Having failed to cut it in the city, mild-mannered Romanian cop Ilie takes a lower-pressure job as a police chief in a rural village near the Moldovan border. Expecting a quieter, easier life of mostly benign duties, he instead encounters even more violence and moral rot than he did before. That he’s surprised suggests Ilie (played by Iulian Postelnicu with a permanent woebegone grimace) hasn’t spent much time watching his own country’s cinema. An exceedingly mordant comedy that gradually bleeds out to tragedy, Paul Negoescu’s “Men of Deeds” is another Romanian exercise in finding personal and institutional corruption under every upturned stone, behind every unlocked small-town door, in every heavily conditional handshake. Audiences won’t be nearly as startled, but it’s bleakly compelling all the same.
Back in 2016, Negoescu scored a major homegrown hit in Romania with his jaunty, shambolic crowdpleaser “Two Lottery Tickets,” a buddy comedy built on a familiar premise — luckless men buy and lose a ticket to millions — that could have been spun more glumly. That film may have taken nearly five years to reach screens in the U.S., but nonetheless proved the broader appeal of Negoescu’s filmmaking relative to many of his more festival-laureled compatriots, alleviating New Wave austerity with more knockabout-style humor. After his 2018 romcom “The Story of a Summer Lover” failed to have the same impact domestically or abroad, Negoescu’s latest returns him to the comic territory of men adrift in a system stacked against them, though its harsher, ultimately feel-bad sensibility might make this Sarajevo competition premiere a tougher sell.
In the film’s opening shot, a single chicken escapes its crate on a pickup truck bound for the slaughterhouse; flapping free and unnoticed, it crosses the road and make its way into the wilderness. Negoescu will sporadically return to this intrepid bird in passing shots, not overly forcing a symbolic meaning onto its dundering quest for independence — though should you compare its trajectory to that of Ilie, a gentle idiot who flew the coop to pursue his own kind of countryside autonomy, it’s hard not to conclude the chicken has done a better job of it. We first encounter him in the city, waiting anxiously outside the crummy apartment he once shared with his domineering ex-wife Christina (Crina Semciuc), a fellow police department drone whose personal and professional fortunes appear to have soared since their divorce — seemingly by playing along with corrupt procedures — where his have dwindled.
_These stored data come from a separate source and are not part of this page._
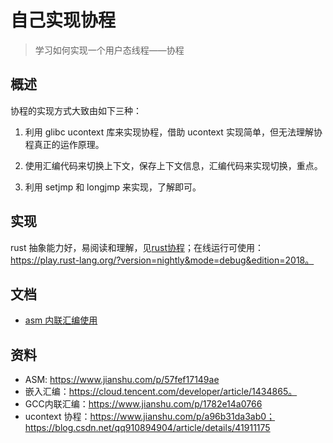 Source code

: # 自己实现协程

> 学习如何实现一个用户态线程——协程

## 概述

协程的实现方式大致由如下三种：

1. 利用 glibc ucontext 库来实现协程，借助 ucontext 实现简单，但无法理解协程真正的运作原理。

2. 使用汇编代码来切换上下文，保存上下文信息，汇编代码来实现切换，重点。

3. 利用 setjmp 和 longjmp 来实现，了解即可。

## 实现

rust 抽象能力好，易阅读和理解，见[rust协程](./rust/main.rs)；在线运行可使用：https://play.rust-lang.org/?version=nightly&mode=debug&edition=2018。



## 文档

* [asm 内联汇编使用](./docs/asm.md)

## 资料

* ASM: https://www.jianshu.com/p/57fef17149ae
* 嵌入汇编：https://cloud.tencent.com/developer/article/1434865。
* GCC内联汇编：https://www.jianshu.com/p/1782e14a0766
* ucontext 协程：https://www.jianshu.com/p/a96b31da3ab0；https://blog.csdn.net/qq910894904/article/details/41911175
“You fucked up your career once by playing the knight,” she chides him, alluding to a moral backbone that Ilie has apparently let slide and slump since taking the village beat. Aside from enforcing fishing restrictions at a local lake, he isn’t inclined to do much policing at all, instead daydreaming about buying a small orchard where he can live modestly off the land. He wants to sell the urban apartment in pursuit of this ideal; Christina is loath to give up the income they share from renting it out. Unexpectedly, the village mayor Constantin (an excellent Vasile Muraru, bloodless beneath a bluff exterior) offers him a generous solution, with the understanding that Ilie will turn a blind eye to various acts of wheeling, dealing and cigarette-smuggling.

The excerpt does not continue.